Hard X-ray photoelectron spectroscopy (HAXPES) for material science applications

Investigating buried interfaces, device electronics or batteries by chemically sensitive instrumentation is highly desired in materials science applications. X-ray photoelectron spectroscopy (XPS) is a powerful method to investigate the chemical nature of surfaces. However, investigations of buried interfaces occurring in, e.g., device electronics are difficult as the energies of the created photoelectrons are not high enough and scattering inside the material’s bulk limit the detected signal intensity. During the past decade, increased attention has been shown to hard X-rays in the photoelectron spectroscopy field. This is primarily due to the increased information depth enabled by the higher photon energies. Using Scienta Omicron’s HAXPES Lab, featuring a monochromatic Gallium K_alpha X-ray source in combination with a hemispherical electron analyzer that includes a +/- 30 degree acceptance angle, we were able to investigate buried interfaces, in-operando devices and real world samples.

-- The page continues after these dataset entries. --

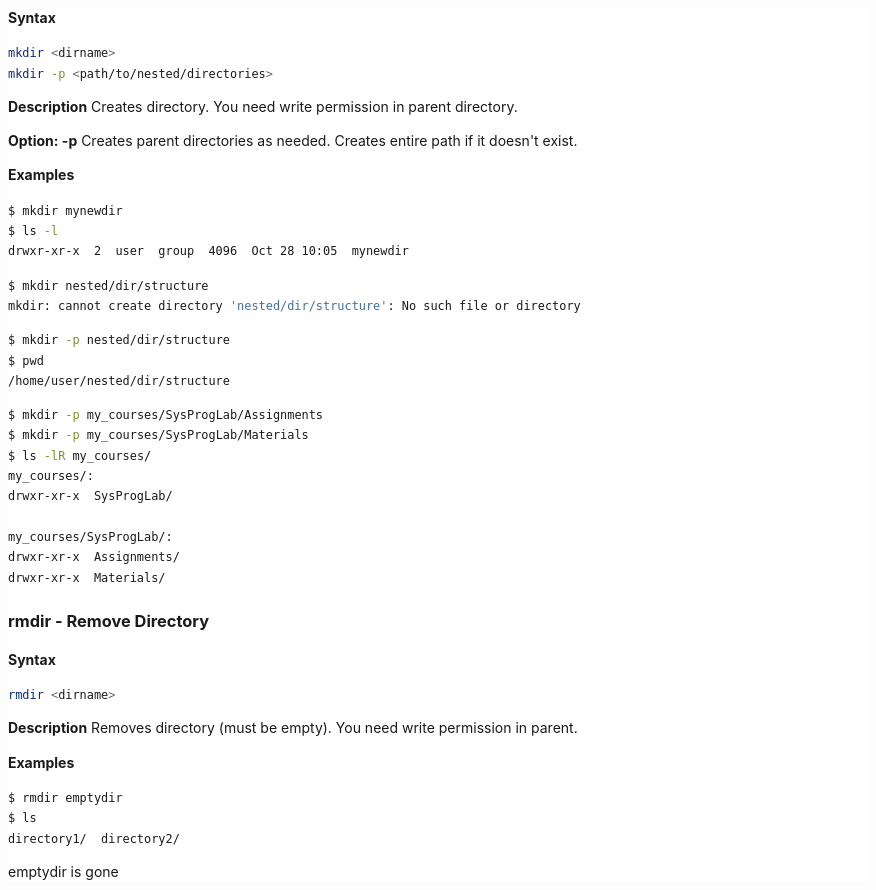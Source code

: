 **Syntax**
```bash
mkdir <dirname>
mkdir -p <path/to/nested/directories>
```

**Description**
Creates directory. You need write permission in parent directory.

**Option: -p**
Creates parent directories as needed. Creates entire path if it doesn't exist.

**Examples**

```bash
$ mkdir mynewdir
$ ls -l
drwxr-xr-x  2  user  group  4096  Oct 28 10:05  mynewdir
```

```bash
$ mkdir nested/dir/structure
mkdir: cannot create directory 'nested/dir/structure': No such file or directory
```

```bash
$ mkdir -p nested/dir/structure
$ pwd
/home/user/nested/dir/structure
```

```bash
$ mkdir -p my_courses/SysProgLab/Assignments
$ mkdir -p my_courses/SysProgLab/Materials
$ ls -lR my_courses/
my_courses/:
drwxr-xr-x  SysProgLab/

my_courses/SysProgLab/:
drwxr-xr-x  Assignments/
drwxr-xr-x  Materials/
```

### rmdir - Remove Directory

**Syntax**
```bash
rmdir <dirname>
```

**Description**
Removes directory (must be empty). You need write permission in parent.

**Examples**

```bash
$ rmdir emptydir
$ ls
directory1/  directory2/
```
emptydir is gone
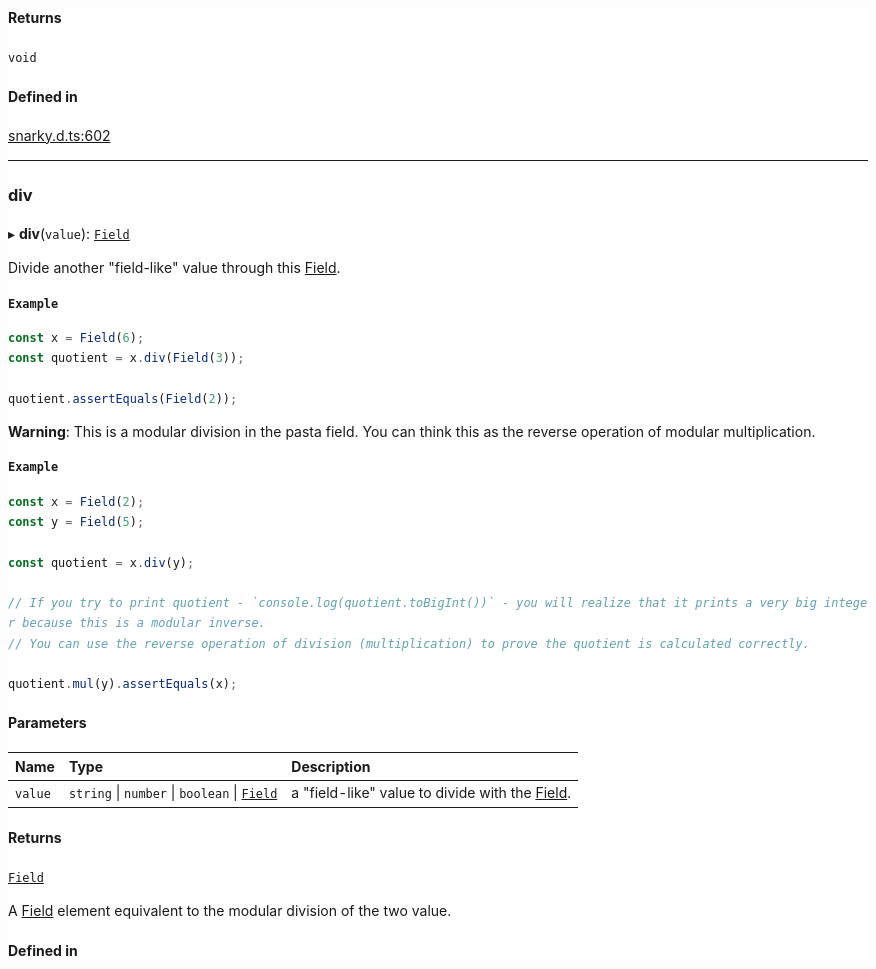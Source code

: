 #### Returns

`void`

#### Defined in

[snarky.d.ts:602](https://github.com/o1-labs/snarkyjs/blob/e55c71d/src/snarky.d.ts#L602)

___

### div

▸ **div**(`value`): [`Field`](Field.md)

Divide another "field-like" value through this [Field](Field.md).

**`Example`**

```ts
const x = Field(6);
const quotient = x.div(Field(3));

quotient.assertEquals(Field(2));
```

**Warning**: This is a modular division in the pasta field. You can think this as the reverse operation of modular multiplication.

**`Example`**

```ts
const x = Field(2);
const y = Field(5);

const quotient = x.div(y);

// If you try to print quotient - `console.log(quotient.toBigInt())` - you will realize that it prints a very big integer because this is a modular inverse.
// You can use the reverse operation of division (multiplication) to prove the quotient is calculated correctly.

quotient.mul(y).assertEquals(x);
```

#### Parameters

| Name | Type | Description |
| :------ | :------ | :------ |
| `value` | `string` \| `number` \| `boolean` \| [`Field`](Field.md) | a "field-like" value to divide with the [Field](Field.md). |

#### Returns

[`Field`](Field.md)

A [Field](Field.md) element equivalent to the modular division of the two value.

#### Defined in
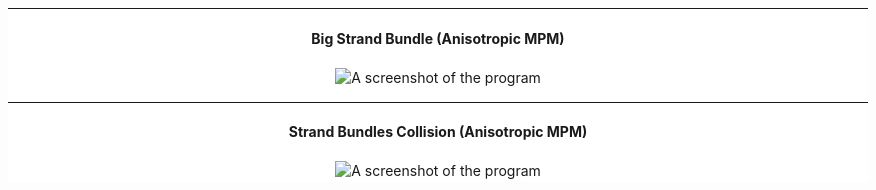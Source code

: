 

---
<p align="center"> <h4 align="center">Big Strand Bundle (Anisotropic MPM)</h4> </p>
<p align="center">
<img src="/images/animation-mpm-simulations/BigStrandBundle3D.gif" alt="A screenshot of the program" style="width: 90%;"/>
</p>



---
<p align="center"> <h4 align="center">Strand Bundles Collision (Anisotropic MPM)</h4> </p>
<p align="center">
<img src="/images/animation-mpm-simulations/StrandBundlesCollision3D.gif" alt="A screenshot of the program" style="width: 90%;"/>
</p>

In this presentation we will give an overview of applications with a focus on bias-applied measurements from device electronics. Investigating a layered structure of 4 nm thick ZrO₂ on 20 nm TiN on p-doped Si, the binding energy shift could be characterized upon applied voltage in-operando without sample destruction. These changes can be assigned to trapped carriers in the defect level at the Ti-N/p-Si interface.